As for the Saudi government always having been steadfastly against the terrorists, I really dunno about that either. I am no expert on the matter, but just remembering by heart from the stuff I did read, it seems a pretty common observation that the government turned something of a blind eye to the vibrant support by charities etc to militant and terrorist-related organisations and to the many Saudi mujahedeen volunteers who went to Afghanistan etc.


As long as their activities weren't directed against the Saudi government, it seemed to largely tolerate it all, perhaps in the hope of achieving a kind of peaceful coexistence with the militants.

That approach now seems to be backfiring.

Anyway, that would be my take.


Well, I guess it all depends on two things. What you consider a significant crack down on Al Qaeda and what you are aware of.

The Saudi government's actions against terrorism tend to be low key. This leaves many people ignorant of what they actually do.

One example on this page is that two people seem to think they have something fishy going on because they killed the perps "AFTER" (the uppercase seemed to me to imply a contrast with "before") the beheading.

That kind of notion is probably bourne of the ignorance of the fact that the Saudi government had over 15 thousand security forces working with the US to find Mr. Johnson before he was murdered.

A popular notion is that Saudi Arabia does not do enough and only gives lip service to the combat against terrorism. Frankly, I think that is backwards, I think they do more than they say. I think they've been doing the actions but are not being verbal enough.

Here's an example of someone voicing what I consider to be the standard misconception about Saudi Arabia.

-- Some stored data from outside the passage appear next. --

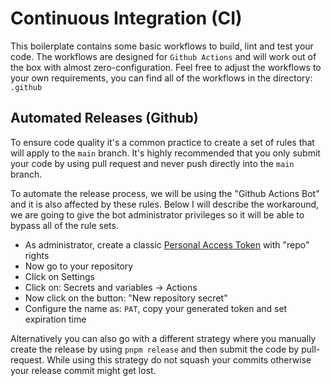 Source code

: # Continuous Integration (CI)

This boilerplate contains some basic workflows to build, lint and test your code.
The workflows are designed for `Github Actions` and will work out of the box with almost zero-configuration.
Feel free to adjust the workflows to your own requirements, you can find all of the workflows in the directory: `.github`

## Automated Releases (Github)

To ensure code quality it's a common practice to create a set of rules that will apply to the `main` branch.
It's highly recommended that you only submit your code by using pull request and never push directly into the `main` branch.

To automate the release process, we will be using the "Github Actions Bot" and it is also affected by these rules.
Below I will describe the workaround, we are going to give the bot administrator privileges so it will be able to bypass all of the rule sets.

- As administrator, create a classic [Personal Access Token](https://github.com/settings/tokens) with "repo" rights
- Now go to your repository
- Click on Settings
- Click on: Secrets and variables -> Actions
- Now click on the button: "New repository secret"
- Configure the name as: `PAT`, copy your generated token and set expiration time

Alternatively you can also go with a different strategy where you manually create the release by using `pnpm release` and then submit the code by pull-request.
While using this strategy do not squash your commits otherwise your release commit might get lost.
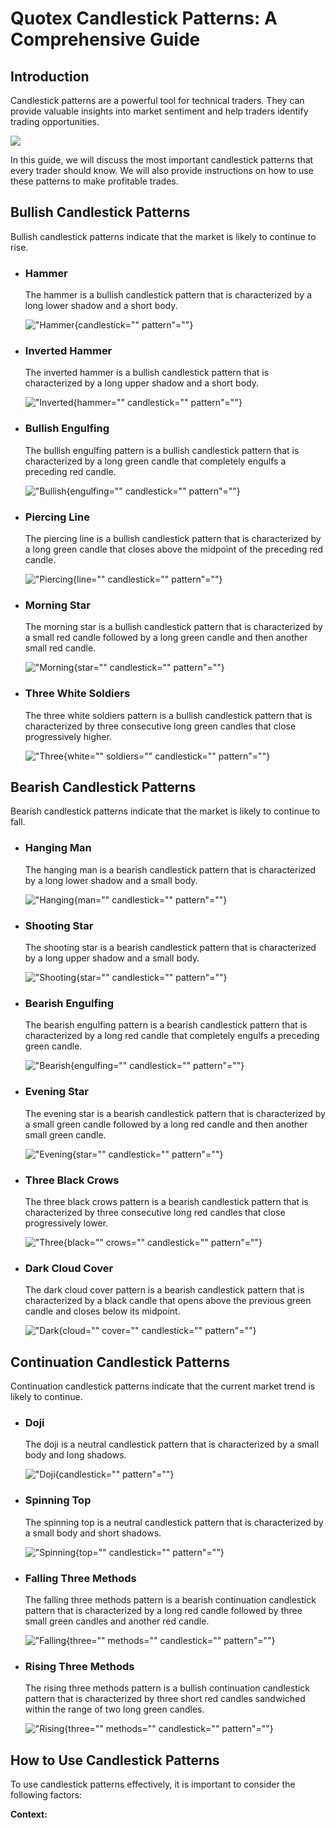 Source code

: # Quotex Candlestick Patterns: A Comprehensive Guide

## Introduction

Candlestick patterns are a powerful tool for technical traders. They can
provide valuable insights into market sentiment and help traders
identify trading opportunities.

[![](https://static.quotex.io/files/4_en/300_250.jpg)](https://traff.sbs/brokerqxlid)

In this guide, we will discuss the most important candlestick patterns
that every trader should know. We will also provide instructions on how
to use these patterns to make profitable trades.

## Bullish Candlestick Patterns

Bullish candlestick patterns indicate that the market is likely to
continue to rise.

-   ### Hammer

    The hammer is a bullish candlestick pattern that is characterized by
    a long lower shadow and a short body.

    !["Hammer](\%22https://images.ig.com/uk/content/dam/publicsites/igcom/uk/images/ContentImage/hammer.png\%22){candlestick=""
    pattern"=""}

-   ### Inverted Hammer

    The inverted hammer is a bullish candlestick pattern that is
    characterized by a long upper shadow and a short body.

    !["Inverted](\%22https://images.ig.com/uk/content/dam/publicsites/igcom/uk/images/ContentImage/IG-16-Candlestick-patterns-content-inverted-hammer.png\%22){hammer=""
    candlestick="" pattern"=""}

-   ### Bullish Engulfing

    The bullish engulfing pattern is a bullish candlestick pattern that
    is characterized by a long green candle that completely engulfs a
    preceding red candle.

    !["Bullish](\%22https://images.ig.com/uk/content/dam/publicsites/igcom/uk/images/ContentImage/bullish-engulfing.png\%22){engulfing=""
    candlestick="" pattern"=""}

-   ### Piercing Line

    The piercing line is a bullish candlestick pattern that is
    characterized by a long green candle that closes above the midpoint
    of the preceding red candle.

    !["Piercing](\%22https://images.ig.com/uk/content/dam/publicsites/igcom/uk/images/ContentImage/piercing-line.png\%22){line=""
    candlestick="" pattern"=""}

-   ### Morning Star

    The morning star is a bullish candlestick pattern that is
    characterized by a small red candle followed by a long green candle
    and then another small red candle.

    !["Morning](\%22https://images.ig.com/uk/content/dam/publicsites/igcom/uk/images/ContentImage/morning-star.png\%22){star=""
    candlestick="" pattern"=""}

-   ### Three White Soldiers

    The three white soldiers pattern is a bullish candlestick pattern
    that is characterized by three consecutive long green candles that
    close progressively higher.

    !["Three](\%22https://images.ig.com/uk/content/dam/publicsites/igcom/uk/images/ContentImage/three-white-soldiers.png\%22){white=""
    soldiers="" candlestick="" pattern"=""}

## Bearish Candlestick Patterns

Bearish candlestick patterns indicate that the market is likely to
continue to fall.

-   ### Hanging Man

    The hanging man is a bearish candlestick pattern that is
    characterized by a long lower shadow and a small body.

    !["Hanging](\%22https://images.ig.com/uk/content/dam/publicsites/igcom/uk/images/ContentImage/hanging-man.png\%22){man=""
    candlestick="" pattern"=""}

-   ### Shooting Star

    The shooting star is a bearish candlestick pattern that is
    characterized by a long upper shadow and a small body.

    !["Shooting](\%22https://images.ig.com/uk/content/dam/publicsites/igcom/uk/images/ContentImage/shooting-star.png\%22){star=""
    candlestick="" pattern"=""}

-   ### Bearish Engulfing

    The bearish engulfing pattern is a bearish candlestick pattern that
    is characterized by a long red candle that completely engulfs a
    preceding green candle.

    !["Bearish](\%22https://images.ig.com/uk/content/dam/publicsites/igcom/uk/images/ContentImage/bearish-engulfing.png\%22){engulfing=""
    candlestick="" pattern"=""}

-   ### Evening Star

    The evening star is a bearish candlestick pattern that is
    characterized by a small green candle followed by a long red candle
    and then another small green candle.

    !["Evening](\%22https://images.ig.com/uk/content/dam/publicsites/igcom/uk/images/ContentImage/evening-star.png\%22){star=""
    candlestick="" pattern"=""}

-   ### Three Black Crows

    The three black crows pattern is a bearish candlestick pattern that
    is characterized by three consecutive long red candles that close
    progressively lower.

    !["Three](\%22https://images.ig.com/uk/content/dam/publicsites/igcom/uk/images/ContentImage/three-black-crows.png\%22){black=""
    crows="" candlestick="" pattern"=""}

-   ### Dark Cloud Cover

    The dark cloud cover pattern is a bearish candlestick pattern that
    is characterized by a black candle that opens above the previous
    green candle and closes below its midpoint.

    !["Dark](\%22https://images.ig.com/uk/content/dam/publicsites/igcom/uk/images/ContentImage/dark-cloud-cover.png\%22){cloud=""
    cover="" candlestick="" pattern"=""}

## Continuation Candlestick Patterns

Continuation candlestick patterns indicate that the current market trend
is likely to continue.

-   ### Doji

    The doji is a neutral candlestick pattern that is characterized by a
    small body and long shadows.

    !["Doji](\%22https://images.ig.com/uk/content/dam/publicsites/igcom/uk/images/ContentImage/Doji.png\%22){candlestick=""
    pattern"=""}

-   ### Spinning Top

    The spinning top is a neutral candlestick pattern that is
    characterized by a small body and short shadows.

    !["Spinning](\%22https://images.ig.com/uk/content/dam/publicsites/igcom/uk/images/ContentImage/spinning-top.png\%22){top=""
    candlestick="" pattern"=""}

-   ### Falling Three Methods

    The falling three methods pattern is a bearish continuation
    candlestick pattern that is characterized by a long red candle
    followed by three small green candles and another red candle.

    !["Falling](\%22https://images.ig.com/uk/content/dam/publicsites/igcom/uk/images/ContentImage/falling-three-methods.png\%22){three=""
    methods="" candlestick="" pattern"=""}

-   ### Rising Three Methods

    The rising three methods pattern is a bullish continuation
    candlestick pattern that is characterized by three short red candles
    sandwiched within the range of two long green candles.

    !["Rising](\%22https://images.ig.com/uk/content/dam/publicsites/igcom/uk/images/ContentImage/rising-three-methods.png\%22){three=""
    methods="" candlestick="" pattern"=""}

## How to Use Candlestick Patterns

To use candlestick patterns effectively, it is important to consider the
following factors:

**Context:**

Democratic senator Frank Lautenberg said, not wrote:
"All further relations with Saudi Arabia must be entirely contingent on the kingdom's progress cracking down, reigning in and snuffing out its terrorist problem. Deeds -- not words -- must be the benchmark of Saudi progress in solving the terrorist problem that threatens its society as much as it threatens our own."
'

I think he has it backwards, I think they need to say more to match what they do.

Now whether or not you think their anti-terror measures are significant is a matter of opinion. But most of the people following it that I have heard from and read think they are.

The Council on Foreign Relations calls it "significant improvement" and faults them for making statements that do not help "change the mindset that foments extremism".

William Wechsler, a CFR member and former National Security Council member, faults them for not being public enough with their actions:

"They have yet to arrest or incarcerate anybody publicly. And if you don't take those actions then you can't have deterrence."

For example, the Saudi government has recently claimed to have prosecuted 5 men for funding terror but did not name them.

The Saudi government has made new anti-terror financing laws and has cracked down on several charities.

Whether or not that is enough is up to you, but that's just a wee bit that I remember from one or two articles and you'd probably find a lot more if you look into it.

I also suspect that they do a lot for us on the cloak and dagger level, but that is just based on anecdotal evidence I have heard as well as my reading of the public comments from our intelligence community.

My take is that they need to be more public about it.